QT prolongation and serum sotalol concentration are highly correlated following intravenous and oral sotalol.
Author(s): Somberg JC, Preston RA, Ranade V, Molnar J
Affiliation(s): Division of Clinical Pharmacology, Rush University, Chicago, Ill., USA. email@example.com
Publication date & source: 2010, Cardiology., 116(3):219-25. Epub 2010 Aug 7.
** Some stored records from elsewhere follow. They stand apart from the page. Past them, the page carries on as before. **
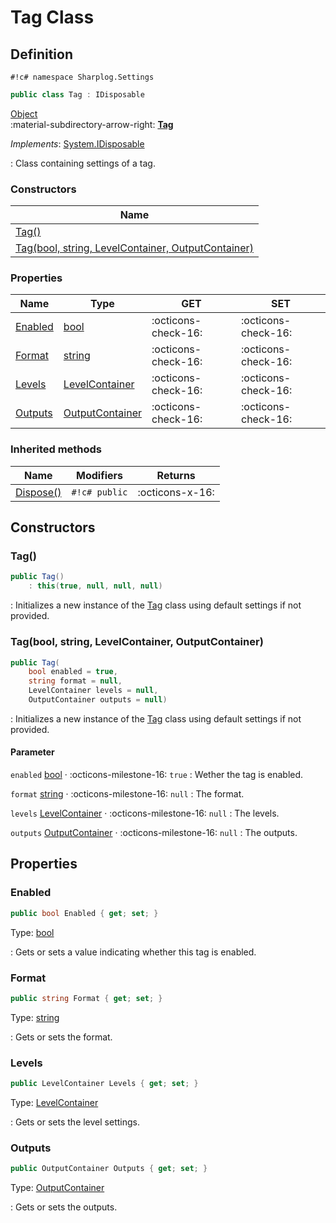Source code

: # Tag Class

## Definition

`#!c# namespace Sharplog.Settings`

``` c#
public class Tag : IDisposable
```

[Object](https://docs.microsoft.com/en-us/dotnet/api/system.object)<br>
:material-subdirectory-arrow-right: [**Tag**](./)

*Implements*: [System.IDisposable](https://docs.microsoft.com/en-us/dotnet/api/system.idisposable)

:   Class containing settings of a tag.

### Constructors

| Name                                                                                                 |
| ---------------------------------------------------------------------------------------------------- |
| [Tag()](#tag)                                                                                        |
| [Tag(bool, string, LevelContainer, OutputContainer)](#tagbool-string-levelcontainer-outputcontainer) |

### Properties

| Name                | Type                                                                                         | GET                 | SET                 |
| ------------------- | -------------------------------------------------------------------------------------------- | ------------------- | ------------------- |
| [Enabled](#enabled) | [bool](https://docs.microsoft.com/en-us/dotnet/csharp/language-reference/builtin-types/bool) | :octicons-check-16: | :octicons-check-16: |
| [Format](#format)   | [string](https://docs.microsoft.com/en-us/dotnet/api/system.string)                          | :octicons-check-16: | :octicons-check-16: |
| [Levels](#levels)   | [LevelContainer](LevelContainer.md)                                                          | :octicons-check-16: | :octicons-check-16: |
| [Outputs](#outputs) | [OutputContainer](OutputContainer.md)                                                        | :octicons-check-16: | :octicons-check-16: |

### Inherited methods

| Name                                                                                | Modifiers     | Returns         |
| ----------------------------------------------------------------------------------- | ------------- | --------------- |
| [Dispose()](https://docs.microsoft.com/en-us/dotnet/api/system.idisposable.dispose) | `#!c# public` | :octicons-x-16: |

## Constructors

### Tag()

```c#
public Tag()
    : this(true, null, null, null)
```

:   Initializes a new instance of the [Tag](./) class using default settings if not provided.

### Tag(bool, string, LevelContainer, OutputContainer)

```c#
public Tag(
    bool enabled = true,
    string format = null,
    LevelContainer levels = null,
    OutputContainer outputs = null)
```

:   Initializes a new instance of the [Tag](./) class using default settings if not provided.

#### Parameter

`enabled` [bool](https://docs.microsoft.com/en-us/dotnet/csharp/language-reference/builtin-types/bool) · :octicons-milestone-16: `true`
:   Wether the tag is enabled.

`format` [string](https://docs.microsoft.com/en-us/dotnet/api/system.string) · :octicons-milestone-16: `null`
:   The format.

`levels` [LevelContainer](LevelContainer.md) · :octicons-milestone-16: `null`
:   The levels.

`outputs` [OutputContainer](OutputContainer.md) · :octicons-milestone-16: `null`
:   The outputs.

## Properties

### Enabled

```c#
public bool Enabled { get; set; }
```

Type: [bool](https://docs.microsoft.com/en-us/dotnet/csharp/language-reference/builtin-types/bool)

:   Gets or sets a value indicating whether this tag is enabled.

### Format

```c#
public string Format { get; set; }
```

Type: [string](https://docs.microsoft.com/en-us/dotnet/api/system.string)

:   Gets or sets the format.

### Levels

```c#
public LevelContainer Levels { get; set; }
```

Type: [LevelContainer](LevelContainer.md)

:   Gets or sets the level settings.

### Outputs

```c#
public OutputContainer Outputs { get; set; }
```

Type: [OutputContainer](OutputContainer.md)

:   Gets or sets the outputs.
Publication type: Research Support, Non-U.S. Gov't
OBJECTIVES: The aim of this study was to evaluate the correlation between QT interval (QT) and serum sotalol concentration following a single low dose of oral and intravenous sotalol. METHODS: Fifteen healthy volunteers received 75 mg intravenous sotalol over 2.5 h and 80 mg oral sotalol in a random order. Serum sotalol concentrations and 12-lead electrocardiograms were obtained simultaneously at baseline and 7 times following dosings. Rate-corrected QT (QTc) was calculated by the Bazett, Fridericia and Framingham formulas. Linear regression analysis was performed between sotalol concentrations and QT measurements. RESULTS: Significant QT prolongation was seen at very low sotalol doses and serum concentrations. QTc intervals calculated by the Framingham and Fridericia formulas showed the strongest and virtually identical correlations with serum sotalol concentration (r >or= 0.97, p < 0.001) following oral and intravenous administrations. The equation QTc = 0.0342 (sotalol concentration) + 398 closely predicted actual QTc at any sotalol concentration. CONCLUSIONS: A strong correlation was observed between serum sotalol concentration and QTc prolongation across the entire concentration range. Low-dose sotalol caused significant QT prolongation. At similar concentrations, intravenous and oral sotalol caused similar QT and QTc effects. Knowing the QT effect can be used to guide further dose increase. Copyright 2010 S. Karger AG, Basel.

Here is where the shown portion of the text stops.